I filled the ice bucket and returned to the sound of running water and singing. Celeste liked to sing in the shower.  She claimed it muffled her atonality, but that wasn’t true.  The atonality, not the muffling.  I loved listening to Celeste sing, in the car, on her porch, and now, in the shower.  It was a nice change from listening to her cry.
Celeste cries a lot. With me, anyway.  Guess I’m the shoulder of choice for this girlfriend did that, that boyfriend did this, her parents sucked, her job was meaningless, her friends were thoughtless, yadda yadda.  Singing was sweet.
I filled a large glass with ice and zinfandel, opened an IPA and drank.  The water stopped, but Celeste continued singing, something about a hippopotamus for Christmas, then segued into Rascal Flatts’ “Broken Road.”

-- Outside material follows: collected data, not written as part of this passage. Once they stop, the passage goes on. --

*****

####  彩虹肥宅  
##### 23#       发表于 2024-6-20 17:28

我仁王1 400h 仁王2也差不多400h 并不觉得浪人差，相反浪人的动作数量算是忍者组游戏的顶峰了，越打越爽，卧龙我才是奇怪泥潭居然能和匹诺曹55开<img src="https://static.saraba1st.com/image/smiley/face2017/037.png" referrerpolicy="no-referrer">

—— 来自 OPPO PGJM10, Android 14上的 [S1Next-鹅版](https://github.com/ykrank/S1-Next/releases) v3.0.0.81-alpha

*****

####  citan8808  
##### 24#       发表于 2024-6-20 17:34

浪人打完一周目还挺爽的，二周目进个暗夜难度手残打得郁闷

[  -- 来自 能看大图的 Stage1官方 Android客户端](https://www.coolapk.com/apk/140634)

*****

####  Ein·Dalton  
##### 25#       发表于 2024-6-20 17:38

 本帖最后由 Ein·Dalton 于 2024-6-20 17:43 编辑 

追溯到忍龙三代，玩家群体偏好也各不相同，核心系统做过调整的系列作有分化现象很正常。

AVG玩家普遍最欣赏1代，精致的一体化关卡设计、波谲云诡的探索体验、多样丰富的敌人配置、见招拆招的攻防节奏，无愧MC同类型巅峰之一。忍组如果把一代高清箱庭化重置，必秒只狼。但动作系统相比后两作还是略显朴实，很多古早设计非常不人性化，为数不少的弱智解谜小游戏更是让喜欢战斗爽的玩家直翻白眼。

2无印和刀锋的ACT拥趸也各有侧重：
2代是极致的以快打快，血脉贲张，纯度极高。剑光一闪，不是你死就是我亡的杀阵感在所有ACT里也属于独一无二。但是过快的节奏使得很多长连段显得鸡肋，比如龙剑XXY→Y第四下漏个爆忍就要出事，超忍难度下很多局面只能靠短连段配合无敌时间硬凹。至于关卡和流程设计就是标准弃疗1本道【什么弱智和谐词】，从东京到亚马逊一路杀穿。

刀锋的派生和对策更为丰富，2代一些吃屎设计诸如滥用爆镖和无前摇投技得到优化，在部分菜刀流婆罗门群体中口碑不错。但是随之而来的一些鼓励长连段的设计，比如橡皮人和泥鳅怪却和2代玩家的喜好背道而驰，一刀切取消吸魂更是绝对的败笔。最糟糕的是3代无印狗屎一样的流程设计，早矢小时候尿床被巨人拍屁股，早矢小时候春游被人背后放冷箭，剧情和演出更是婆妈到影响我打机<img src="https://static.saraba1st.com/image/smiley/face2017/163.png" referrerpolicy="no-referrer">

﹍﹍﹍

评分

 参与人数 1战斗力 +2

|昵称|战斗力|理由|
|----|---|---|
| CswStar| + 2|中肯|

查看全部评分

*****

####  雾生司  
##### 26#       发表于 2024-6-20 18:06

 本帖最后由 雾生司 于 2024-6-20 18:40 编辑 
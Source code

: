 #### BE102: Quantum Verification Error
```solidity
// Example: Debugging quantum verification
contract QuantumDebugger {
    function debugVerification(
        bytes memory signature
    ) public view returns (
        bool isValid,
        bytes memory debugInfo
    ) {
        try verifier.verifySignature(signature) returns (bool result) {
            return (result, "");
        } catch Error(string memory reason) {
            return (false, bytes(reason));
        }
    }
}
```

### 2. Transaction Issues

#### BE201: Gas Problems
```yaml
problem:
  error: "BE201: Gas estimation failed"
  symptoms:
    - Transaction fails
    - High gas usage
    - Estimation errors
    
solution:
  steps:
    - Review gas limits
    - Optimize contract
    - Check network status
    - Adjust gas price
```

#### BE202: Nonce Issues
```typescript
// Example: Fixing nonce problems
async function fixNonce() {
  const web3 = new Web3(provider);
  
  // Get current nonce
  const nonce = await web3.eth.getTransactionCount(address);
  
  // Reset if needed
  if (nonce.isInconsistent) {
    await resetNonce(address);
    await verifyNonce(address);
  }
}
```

And then she opened the door.
Celeste was naked except for the towel wrapped around her hair.  A pair of Dias de Los Muertos skulls surrounded by roses were tattooed over her mastectomy scars.  She smiled.
“I told you there were just enough towels. Oh good, I’m so thirsty. How ‘bout them Mets?”  She picked up the glass sipped, and winked at me.
It was going to be an interesting three days.